Problem to solve
Reproduce the data below line by line, from its first line to the line with "the sqlite3 gem", both included, and nothing past that point.

┌─ Data records

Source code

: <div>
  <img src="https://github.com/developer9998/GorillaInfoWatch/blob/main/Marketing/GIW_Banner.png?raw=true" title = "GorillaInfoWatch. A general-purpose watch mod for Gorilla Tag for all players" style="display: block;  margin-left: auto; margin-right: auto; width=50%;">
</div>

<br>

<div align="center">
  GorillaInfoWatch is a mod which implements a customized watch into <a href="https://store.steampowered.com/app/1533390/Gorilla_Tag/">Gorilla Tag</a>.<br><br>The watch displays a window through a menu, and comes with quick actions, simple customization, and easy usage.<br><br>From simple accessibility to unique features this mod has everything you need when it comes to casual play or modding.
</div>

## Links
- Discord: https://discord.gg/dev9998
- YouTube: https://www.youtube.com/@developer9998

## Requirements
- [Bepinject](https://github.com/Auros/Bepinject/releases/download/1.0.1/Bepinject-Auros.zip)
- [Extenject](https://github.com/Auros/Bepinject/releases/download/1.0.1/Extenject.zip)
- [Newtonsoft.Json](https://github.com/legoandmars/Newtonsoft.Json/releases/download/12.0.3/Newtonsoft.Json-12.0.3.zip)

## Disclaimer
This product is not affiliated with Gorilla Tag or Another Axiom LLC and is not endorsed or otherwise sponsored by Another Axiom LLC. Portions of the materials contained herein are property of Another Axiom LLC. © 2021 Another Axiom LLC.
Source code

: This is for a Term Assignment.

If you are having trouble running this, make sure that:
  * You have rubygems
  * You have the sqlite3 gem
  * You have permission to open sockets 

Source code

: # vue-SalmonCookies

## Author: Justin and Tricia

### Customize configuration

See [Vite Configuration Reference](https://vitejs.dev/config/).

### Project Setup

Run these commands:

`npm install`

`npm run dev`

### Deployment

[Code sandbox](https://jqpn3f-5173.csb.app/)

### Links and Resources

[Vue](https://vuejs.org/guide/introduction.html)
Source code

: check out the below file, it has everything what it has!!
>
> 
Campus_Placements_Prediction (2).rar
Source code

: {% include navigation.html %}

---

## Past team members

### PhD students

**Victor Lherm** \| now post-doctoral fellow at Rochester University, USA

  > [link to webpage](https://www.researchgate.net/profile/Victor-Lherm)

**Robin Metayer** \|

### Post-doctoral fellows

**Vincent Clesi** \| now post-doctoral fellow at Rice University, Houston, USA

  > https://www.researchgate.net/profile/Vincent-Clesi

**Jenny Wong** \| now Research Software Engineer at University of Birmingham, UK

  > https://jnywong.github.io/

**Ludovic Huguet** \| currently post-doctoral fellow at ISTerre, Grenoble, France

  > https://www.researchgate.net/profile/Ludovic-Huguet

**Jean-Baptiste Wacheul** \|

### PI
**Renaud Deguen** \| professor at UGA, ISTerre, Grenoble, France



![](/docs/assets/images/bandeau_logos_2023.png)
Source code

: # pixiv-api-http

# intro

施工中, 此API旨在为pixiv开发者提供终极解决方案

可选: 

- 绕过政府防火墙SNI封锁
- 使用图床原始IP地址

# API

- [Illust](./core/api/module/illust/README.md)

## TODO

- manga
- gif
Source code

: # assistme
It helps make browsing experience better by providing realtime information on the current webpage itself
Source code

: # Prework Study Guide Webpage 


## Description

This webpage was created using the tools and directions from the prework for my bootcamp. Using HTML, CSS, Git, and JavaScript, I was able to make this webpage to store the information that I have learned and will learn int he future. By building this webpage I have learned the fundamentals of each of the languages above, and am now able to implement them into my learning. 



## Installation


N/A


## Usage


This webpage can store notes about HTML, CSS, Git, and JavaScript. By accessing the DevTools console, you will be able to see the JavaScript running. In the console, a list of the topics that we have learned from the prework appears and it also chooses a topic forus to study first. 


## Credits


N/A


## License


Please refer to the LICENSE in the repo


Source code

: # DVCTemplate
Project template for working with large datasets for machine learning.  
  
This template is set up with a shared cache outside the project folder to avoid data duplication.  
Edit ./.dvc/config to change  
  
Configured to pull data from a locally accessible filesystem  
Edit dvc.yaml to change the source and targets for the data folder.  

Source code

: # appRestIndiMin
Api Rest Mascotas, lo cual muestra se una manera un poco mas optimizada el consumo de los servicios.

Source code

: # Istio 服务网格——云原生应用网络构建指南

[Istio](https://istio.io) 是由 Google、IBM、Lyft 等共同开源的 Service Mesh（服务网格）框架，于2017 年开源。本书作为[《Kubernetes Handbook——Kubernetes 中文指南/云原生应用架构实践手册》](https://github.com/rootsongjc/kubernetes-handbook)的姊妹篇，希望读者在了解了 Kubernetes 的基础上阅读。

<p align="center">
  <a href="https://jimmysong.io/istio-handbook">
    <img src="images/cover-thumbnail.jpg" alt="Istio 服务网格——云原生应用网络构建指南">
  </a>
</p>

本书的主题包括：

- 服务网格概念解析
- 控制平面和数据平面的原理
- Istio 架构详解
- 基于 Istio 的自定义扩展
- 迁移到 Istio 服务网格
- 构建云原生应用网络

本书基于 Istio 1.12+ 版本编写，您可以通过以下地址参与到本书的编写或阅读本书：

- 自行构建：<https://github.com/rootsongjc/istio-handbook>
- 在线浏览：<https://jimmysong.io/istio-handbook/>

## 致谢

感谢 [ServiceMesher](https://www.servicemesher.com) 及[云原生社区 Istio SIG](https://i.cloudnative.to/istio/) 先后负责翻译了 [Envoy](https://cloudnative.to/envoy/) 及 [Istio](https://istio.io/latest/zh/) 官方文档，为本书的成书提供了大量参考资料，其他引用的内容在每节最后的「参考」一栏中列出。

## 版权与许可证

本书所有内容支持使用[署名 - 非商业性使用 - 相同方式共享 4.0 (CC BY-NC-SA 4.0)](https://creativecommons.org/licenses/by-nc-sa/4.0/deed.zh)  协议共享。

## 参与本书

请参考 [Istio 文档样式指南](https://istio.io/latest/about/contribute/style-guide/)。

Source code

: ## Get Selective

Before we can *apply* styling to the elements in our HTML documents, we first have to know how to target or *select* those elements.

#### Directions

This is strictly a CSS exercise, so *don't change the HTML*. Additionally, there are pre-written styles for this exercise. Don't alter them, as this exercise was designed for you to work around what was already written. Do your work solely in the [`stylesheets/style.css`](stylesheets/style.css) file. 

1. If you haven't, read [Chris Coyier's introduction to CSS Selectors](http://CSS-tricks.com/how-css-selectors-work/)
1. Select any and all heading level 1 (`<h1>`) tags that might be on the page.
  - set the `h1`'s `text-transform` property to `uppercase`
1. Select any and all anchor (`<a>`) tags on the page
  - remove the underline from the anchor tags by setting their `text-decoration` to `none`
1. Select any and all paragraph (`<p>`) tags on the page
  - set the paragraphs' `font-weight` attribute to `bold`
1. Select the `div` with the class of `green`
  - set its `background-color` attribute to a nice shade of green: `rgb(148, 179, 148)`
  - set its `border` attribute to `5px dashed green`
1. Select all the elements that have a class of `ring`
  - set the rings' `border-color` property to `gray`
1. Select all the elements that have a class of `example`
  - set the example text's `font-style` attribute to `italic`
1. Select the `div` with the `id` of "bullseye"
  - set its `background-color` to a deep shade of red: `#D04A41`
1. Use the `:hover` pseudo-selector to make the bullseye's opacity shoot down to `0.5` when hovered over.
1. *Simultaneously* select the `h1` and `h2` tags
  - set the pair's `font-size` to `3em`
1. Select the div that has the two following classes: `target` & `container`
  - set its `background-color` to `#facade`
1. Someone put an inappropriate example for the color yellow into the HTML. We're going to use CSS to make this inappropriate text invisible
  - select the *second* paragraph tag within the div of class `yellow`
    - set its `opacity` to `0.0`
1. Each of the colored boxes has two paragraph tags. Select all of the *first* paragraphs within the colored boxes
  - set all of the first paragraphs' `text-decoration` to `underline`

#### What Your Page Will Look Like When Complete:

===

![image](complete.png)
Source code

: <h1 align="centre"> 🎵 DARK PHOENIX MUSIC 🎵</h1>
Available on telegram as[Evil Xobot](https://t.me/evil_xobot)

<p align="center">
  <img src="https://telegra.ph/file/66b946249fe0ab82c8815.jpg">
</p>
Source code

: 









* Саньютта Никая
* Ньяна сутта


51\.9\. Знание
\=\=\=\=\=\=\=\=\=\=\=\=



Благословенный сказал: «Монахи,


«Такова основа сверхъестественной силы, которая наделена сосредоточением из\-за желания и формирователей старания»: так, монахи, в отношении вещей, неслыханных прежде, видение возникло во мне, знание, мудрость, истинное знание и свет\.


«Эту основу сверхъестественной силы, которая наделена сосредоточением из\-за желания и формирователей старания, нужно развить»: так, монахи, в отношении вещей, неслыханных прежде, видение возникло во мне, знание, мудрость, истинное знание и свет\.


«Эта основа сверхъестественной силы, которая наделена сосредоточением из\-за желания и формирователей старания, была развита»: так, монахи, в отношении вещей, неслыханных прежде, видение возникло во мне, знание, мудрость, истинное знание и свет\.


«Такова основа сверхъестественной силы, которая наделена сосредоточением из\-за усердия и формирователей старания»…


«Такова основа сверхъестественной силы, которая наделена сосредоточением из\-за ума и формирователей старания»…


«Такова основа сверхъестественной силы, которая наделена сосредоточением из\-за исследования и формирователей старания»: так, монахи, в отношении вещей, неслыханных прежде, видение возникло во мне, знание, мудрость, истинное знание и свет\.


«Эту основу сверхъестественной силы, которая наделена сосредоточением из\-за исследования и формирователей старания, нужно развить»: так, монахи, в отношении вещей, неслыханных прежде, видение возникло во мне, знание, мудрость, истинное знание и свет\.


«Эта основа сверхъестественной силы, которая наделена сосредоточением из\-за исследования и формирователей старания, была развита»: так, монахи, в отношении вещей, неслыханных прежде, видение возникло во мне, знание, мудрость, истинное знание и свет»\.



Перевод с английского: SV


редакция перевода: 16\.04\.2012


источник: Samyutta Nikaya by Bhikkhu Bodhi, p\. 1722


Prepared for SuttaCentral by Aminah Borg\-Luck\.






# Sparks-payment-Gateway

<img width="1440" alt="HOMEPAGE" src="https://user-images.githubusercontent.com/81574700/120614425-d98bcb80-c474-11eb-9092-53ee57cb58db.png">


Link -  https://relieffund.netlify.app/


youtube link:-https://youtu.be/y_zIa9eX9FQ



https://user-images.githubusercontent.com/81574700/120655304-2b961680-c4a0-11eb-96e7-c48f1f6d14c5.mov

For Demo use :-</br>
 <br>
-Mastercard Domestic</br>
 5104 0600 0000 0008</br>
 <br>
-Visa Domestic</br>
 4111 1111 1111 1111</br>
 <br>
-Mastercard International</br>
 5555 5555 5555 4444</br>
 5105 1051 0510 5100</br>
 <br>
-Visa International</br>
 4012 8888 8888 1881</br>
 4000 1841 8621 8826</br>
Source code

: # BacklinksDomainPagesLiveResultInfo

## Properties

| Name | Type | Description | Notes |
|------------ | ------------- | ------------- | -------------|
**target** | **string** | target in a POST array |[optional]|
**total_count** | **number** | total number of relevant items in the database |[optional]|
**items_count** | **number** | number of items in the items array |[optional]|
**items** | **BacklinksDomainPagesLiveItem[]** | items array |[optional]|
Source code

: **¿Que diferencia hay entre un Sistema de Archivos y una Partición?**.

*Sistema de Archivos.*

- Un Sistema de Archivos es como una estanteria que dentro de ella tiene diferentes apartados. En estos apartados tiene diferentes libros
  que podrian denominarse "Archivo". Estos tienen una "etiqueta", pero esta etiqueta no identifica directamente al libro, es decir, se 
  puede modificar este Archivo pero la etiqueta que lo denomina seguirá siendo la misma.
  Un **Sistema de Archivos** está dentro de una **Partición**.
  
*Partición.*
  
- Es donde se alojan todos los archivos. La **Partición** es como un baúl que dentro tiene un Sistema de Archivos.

└─

Exercise result
Source code

: <div>
  <img src="https://github.com/developer9998/GorillaInfoWatch/blob/main/Marketing/GIW_Banner.png?raw=true" title = "GorillaInfoWatch. A general-purpose watch mod for Gorilla Tag for all players" style="display: block;  margin-left: auto; margin-right: auto; width=50%;">
</div>

<br>

<div align="center">
  GorillaInfoWatch is a mod which implements a customized watch into <a href="https://store.steampowered.com/app/1533390/Gorilla_Tag/">Gorilla Tag</a>.<br><br>The watch displays a window through a menu, and comes with quick actions, simple customization, and easy usage.<br><br>From simple accessibility to unique features this mod has everything you need when it comes to casual play or modding.
</div>

## Links
- Discord: https://discord.gg/dev9998
- YouTube: https://www.youtube.com/@developer9998

## Requirements
- [Bepinject](https://github.com/Auros/Bepinject/releases/download/1.0.1/Bepinject-Auros.zip)
- [Extenject](https://github.com/Auros/Bepinject/releases/download/1.0.1/Extenject.zip)
- [Newtonsoft.Json](https://github.com/legoandmars/Newtonsoft.Json/releases/download/12.0.3/Newtonsoft.Json-12.0.3.zip)

## Disclaimer
This product is not affiliated with Gorilla Tag or Another Axiom LLC and is not endorsed or otherwise sponsored by Another Axiom LLC. Portions of the materials contained herein are property of Another Axiom LLC. © 2021 Another Axiom LLC.
Source code

: This is for a Term Assignment.

If you are having trouble running this, make sure that:
  * You have rubygems
  * You have the sqlite3 gem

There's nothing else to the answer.